WHAT'S THE BIG DEAL ABOUT FREEDOM

Shamir offers an investigation of the foundations of freedoms in the United States via its founding documents, as well as movements and individuals who had great impacts on shaping and reshaping those institutions.

The opening pages of this picture book get off to a wobbly start with comments such as “You know that feeling you get…when you see a wide open field that you can run through without worrying about traffic or cars? That’s freedom.” But as the book progresses, Shamir slowly steadies the craft toward that wide-open field of freedom. She notes the many obvious-to-us-now exclusivities that the founding political documents embodied—that the entitled, white, male authors did not extend freedom to enslaved African-Americans, Native Americans, and women—and encourages readers to learn to exercise vigilance and foresight. The gradual inclusion of these left-behind people paints a modestly rosy picture of their circumstances today, and the text seems to give up on explaining how Native Americans continue to be left behind.

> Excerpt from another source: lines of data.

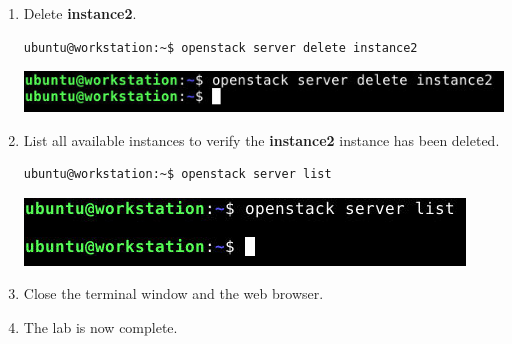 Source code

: \documentclass[letterpaper, 12pt]{article}
\begin{document}
\begin{enumerate}
    \item Delete \textbf{instance2}.
\begin{lstlisting}
ubuntu@workstation:~$ openstack server delete instance2
\end{lstlisting}

    \begin{center}
        \includegraphics[width=\linewidth]{images/part5/step19.png}
    \end{center}

    \item List all available instances to verify the \textbf{instance2} instance has been deleted.
\begin{lstlisting}
ubuntu@workstation:~$ openstack server list
\end{lstlisting}

    \begin{center}
        \includegraphics[width=\linewidth]{images/part5/step20.png}
    \end{center}

    \item Close the terminal window and the web browser.
    
    \item The lab is now complete.

\end{enumerate}
\end{document}

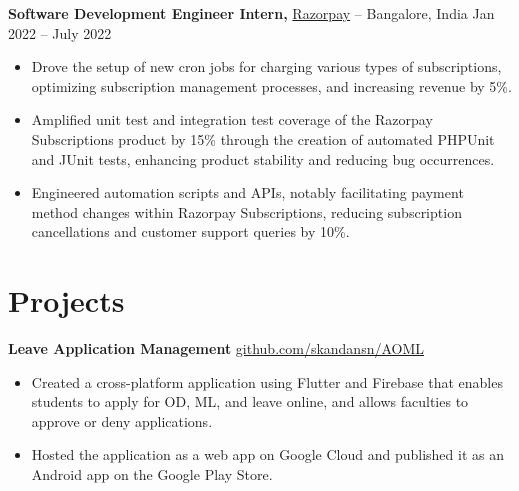 \documentclass[11pt]{article}       %
\begin{document}
\textbf{Software Development Engineer Intern,} \href{https://razorpay.com/}{Razorpay} -- Bangalore, India \hfill Jan 2022 -- July 2022 \\
\vspace{-9pt}
\begin{itemize}
  \label{sdei}

\item Drove the setup of new cron jobs for charging various types of subscriptions, optimizing subscription management processes, and increasing revenue by 5\%.\item Amplified unit test and integration test coverage of the Razorpay Subscriptions product by 15\% through the creation of automated PHPUnit and JUnit tests, enhancing product stability and reducing bug occurrences.\item Engineered automation scripts and APIs, notably facilitating payment method changes within Razorpay Subscriptions, reducing subscription cancellations and customer support queries by 10\%.\end{itemize}


\vspace{-18.5pt}

\section*{Projects}
\textbf{Leave Application Management} \hfill \href{https://github.com/skandansn/AOML}{github.com/skandansn/AOML} \\
\vspace{-9pt}
\begin{itemize}
  \label{projects1}

\item Created a cross-platform application using Flutter and Firebase that enables students to apply for OD, ML, and leave online, and allows faculties to approve or deny applications.\item Hosted the application as a web app on Google Cloud and published it as an Android app on the Google Play Store.\end{itemize}
\end{document}
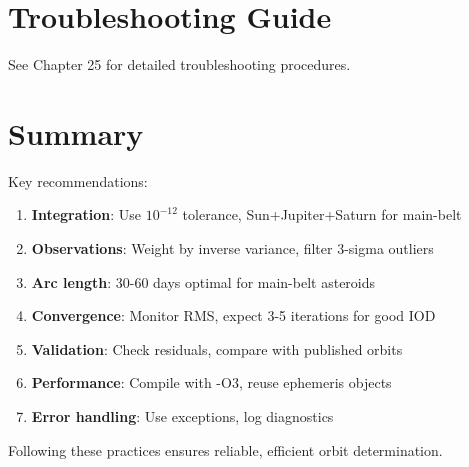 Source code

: \section{Troubleshooting Guide}

See Chapter 25 for detailed troubleshooting procedures.

\section{Summary}

Key recommendations:

\begin{enumerate}
    \item \textbf{Integration}: Use $10^{-12}$ tolerance, Sun+Jupiter+Saturn for main-belt
    \item \textbf{Observations}: Weight by inverse variance, filter 3-sigma outliers
    \item \textbf{Arc length}: 30-60 days optimal for main-belt asteroids
    \item \textbf{Convergence}: Monitor RMS, expect 3-5 iterations for good IOD
    \item \textbf{Validation}: Check residuals, compare with published orbits
    \item \textbf{Performance}: Compile with -O3, reuse ephemeris objects
    \item \textbf{Error handling}: Use exceptions, log diagnostics
\end{enumerate}

Following these practices ensures reliable, efficient orbit determination.

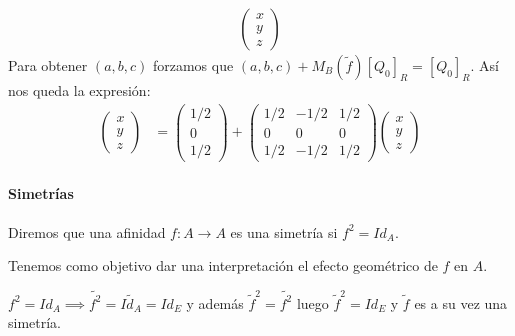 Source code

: \documentclass[14pt]{book}
\begin{document}
\begin{ej}
\begin{align*}
	\left(\begin{array}{c}
	x \\ y \\ z
	\end{array}\right)
	\end{align*}
	Para obtener $(a, b, c)$ forzamos que $(a,b,c) + M_B({\tilde{f}})[Q_0]_R = [Q_0]_R$. Así nos queda la expresión:
	\begin{align*}
	\left(\begin{array}{c}
	x \\ y \\ z
	\end{array}\right) &=
	\left(\begin{array}{c}
	1/2 \\ 0 \\ 1/2
	\end{array}\right) +
	\left(\begin{array}{ccc}
	1/2 & -1/2 & 1/2 \\ 0 & 0 & 0 \\ 1/2 & -1/2 & 1/2
	\end{array}\right)
	\left(\begin{array}{c}
	x \\ y \\ z
	\end{array}\right)
	\end{align*}
\end{ej}

\paragraph{Simetrías}

\begin{dfn}
	Diremos que una afinidad $f: A \to A$ es una simetría si $f^2 = Id_A$.
\end{dfn}

Tenemos como objetivo dar una interpretación el efecto geométrico de $f$ en $A$.

\begin{obs}
	$f^2 = Id_A \implies \widetilde{f^2} = \widetilde{Id_A} = Id_E$  y además $\tilde{f}^2 = \widetilde{f^2}$ luego $\tilde{f}^2 = Id_E$ y $\tilde{f}$ es a su vez una simetría.
\end{obs}
\end{document}
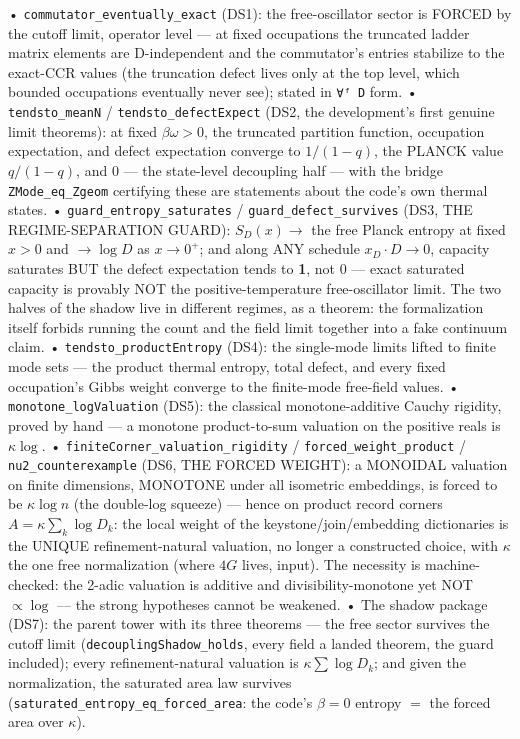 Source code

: \documentclass[11pt,a4paper]{article}
\begin{document}
  • \texttt{commutator\_eventually\_exact} (DS1): the free-oscillator sector is FORCED by the cutoff limit, operator level — at fixed occupations the truncated ladder matrix elements are D-independent and the commutator's entries stabilize to the exact-CCR values (the truncation defect lives only at the top level, which bounded occupations eventually never see); stated in \texttt{∀ᶠ D} form.
  • \texttt{tendsto\_meanN} / \texttt{tendsto\_defectExpect} (DS2, the development's first genuine limit theorems): at fixed $βω > 0$, the truncated partition function, occupation expectation, and defect expectation converge to $1/(1-q)$, the PLANCK value $q/(1-q)$, and $0$ — the state-level decoupling half — with the bridge \texttt{ZMode\_eq\_Zgeom} certifying these are statements about the code's own thermal states.
  • \texttt{guard\_entropy\_saturates} / \texttt{guard\_defect\_survives} (DS3, THE REGIME-SEPARATION GUARD): $S_D(x) \to$ the free Planck entropy at fixed $x > 0$ and $\to \log D$ as $x \to 0^+$; and along ANY schedule $x_D·D \to 0$, capacity saturates BUT the defect expectation tends to \textbf{1}, not 0 — exact saturated capacity is provably NOT the positive-temperature free-oscillator limit. The two halves of the shadow live in different regimes, as a theorem: the formalization itself forbids running the count and the field limit together into a fake continuum claim.
  • \texttt{tendsto\_productEntropy} (DS4): the single-mode limits lifted to finite mode sets — the product thermal entropy, total defect, and every fixed occupation's Gibbs weight converge to the finite-mode free-field values.
  • \texttt{monotone\_logValuation} (DS5): the classical monotone-additive Cauchy rigidity, proved by hand — a monotone product-to-sum valuation on the positive reals is $κ\log$.
  • \texttt{finiteCorner\_valuation\_rigidity} / \texttt{forced\_weight\_product} / \texttt{nu2\_counterexample} (DS6, THE FORCED WEIGHT): a MONOIDAL valuation on finite dimensions, MONOTONE under all isometric embeddings, is forced to be $κ\log n$ (the double-log squeeze) — hence on product record corners $A = κ\sum_k \log D_k$: the local weight of the keystone/join/embedding dictionaries is the UNIQUE refinement-natural valuation, no longer a constructed choice, with $κ$ the one free normalization (where $4G$ lives, input). The necessity is machine-checked: the 2-adic valuation is additive and divisibility-monotone yet NOT $\propto \log$ — the strong hypotheses cannot be weakened.
  • The shadow package (DS7): the parent tower with its three theorems — the free sector survives the cutoff limit (\texttt{decouplingShadow\_holds}, every field a landed theorem, the guard included); every refinement-natural valuation is $κ\sum \log D_k$; and given the normalization, the saturated area law survives (\texttt{saturated\_entropy\_eq\_forced\_area}: the code's $β = 0$ entropy $=$ the forced area over $κ$).
\end{document}
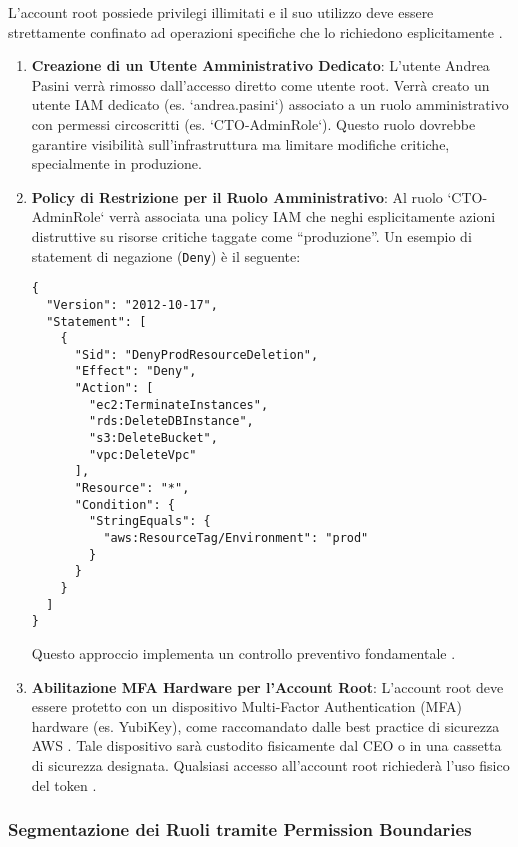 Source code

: L'account root possiede privilegi illimitati e il suo utilizzo deve essere strettamente confinato ad operazioni specifiche che lo richiedono esplicitamente \cite{aws:iam:bestpractices}.
\begin{enumerate}
    \item \textbf{Creazione di un Utente Amministrativo Dedicato}: L'utente Andrea Pasini verrà rimosso dall'accesso diretto come utente root. Verrà creato un utente IAM dedicato (es. `andrea.pasini`) associato a un ruolo amministrativo con permessi circoscritti (es. `CTO-AdminRole`). Questo ruolo dovrebbe garantire visibilità sull'infrastruttura ma limitare modifiche critiche, specialmente in produzione.
    \item \textbf{Policy di Restrizione per il Ruolo Amministrativo}: Al ruolo `CTO-AdminRole` verrà associata una policy IAM che neghi esplicitamente azioni distruttive su risorse critiche taggate come \enquote{produzione}. Un esempio di statement di negazione (\texttt{Deny}) è il seguente:
    \begin{lstlisting}[style=json, caption={Policy IAM per negare eliminazioni in produzione}, label=lst:deny-prod-delete]
{
  "Version": "2012-10-17",
  "Statement": [
    {
      "Sid": "DenyProdResourceDeletion",
      "Effect": "Deny",
      "Action": [
        "ec2:TerminateInstances",
        "rds:DeleteDBInstance",
        "s3:DeleteBucket",
        "vpc:DeleteVpc"
      ],
      "Resource": "*",
      "Condition": {
        "StringEquals": {
          "aws:ResourceTag/Environment": "prod"
        }
      }
    }
  ]
}
    \end{lstlisting}
    Questo approccio implementa un controllo preventivo fondamentale \cite{aws:iam:boundaries}.
    \item \textbf{Abilitazione MFA Hardware per l'Account Root}: L'account root deve essere protetto con un dispositivo Multi-Factor Authentication (MFA) hardware (es. YubiKey), come raccomandato dalle best practice di sicurezza AWS \cite{clouddefense:mfa}. Tale dispositivo sarà custodito fisicamente dal CEO o in una cassetta di sicurezza designata. Qualsiasi accesso all'account root richiederà l'uso fisico del token \cite{saraswat:breakglass}.
\end{enumerate}

\subsubsection{Segmentazione dei Ruoli tramite Permission Boundaries}


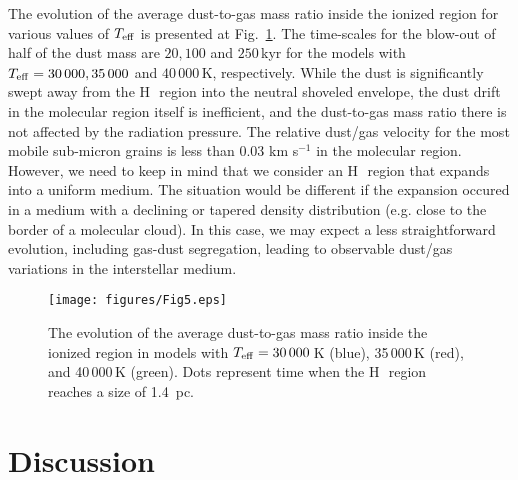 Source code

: \documentclass[a4paper,fleqn,usenatbib]{mnras}
\newcommand{\hii}    {H\,{\sc{ii}}~}
\begin{document}
The evolution of the average dust-to-gas mass ratio inside the ionized region for various values of $T_{\rm eff}$ is presented at Fig.~\ref{fig5}. The time-scales for the blow-out of half of the dust mass are $20, 100$ and $250$\,kyr for the models with $T_{\rm eff}=30\,000, 35\,000$ and $40\,000$\,K, respectively. While the dust is significantly swept away from the \hii region into the neutral shoveled envelope, the dust drift in the molecular region itself is inefficient, and the dust-to-gas mass ratio there is not affected by the radiation pressure. The relative dust/gas velocity for the most mobile sub-micron grains is less than 0.03 km s$^{-1}$ in the molecular region. However, we need to keep in mind that we consider an \hii region that expands into a uniform medium. The situation would be different if the expansion occured in a medium with a declining or tapered density distribution (e.g. close to the border of a molecular cloud). In this case, we may expect a less straightforward evolution, including gas-dust segregation, leading to observable dust/gas variations in the interstellar medium.


\begin{figure}
\centering
\texttt{[image: figures/Fig5.eps]}
\caption{The evolution of the average dust-to-gas mass ratio inside the ionized region in models with $T_{\rm eff}=30\,000$\,K (blue), 35\,000\,K (red), and 40\,000\,K (green). Dots represent time when the \hii region reaches a size of 1.4~pc.}
\label{fig5}
\end{figure}

\vspace{-0.5cm}
\section{Discussion}
\end{document}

Still, a vital part of what makes freedom daunting is its constant motion, and that is ably expressed. Numerous boxed tidbits give substance to the bigger political picture. Who were the abolitionists and the suffragists, what were the Montgomery bus boycott and the “Uprising of 20,000”? Faulkner’s artwork conveys settings and emotions quite well, and his drawing of Ruby Bridges is about as darling as it gets. A helpful timeline and bibliography appear as endnotes.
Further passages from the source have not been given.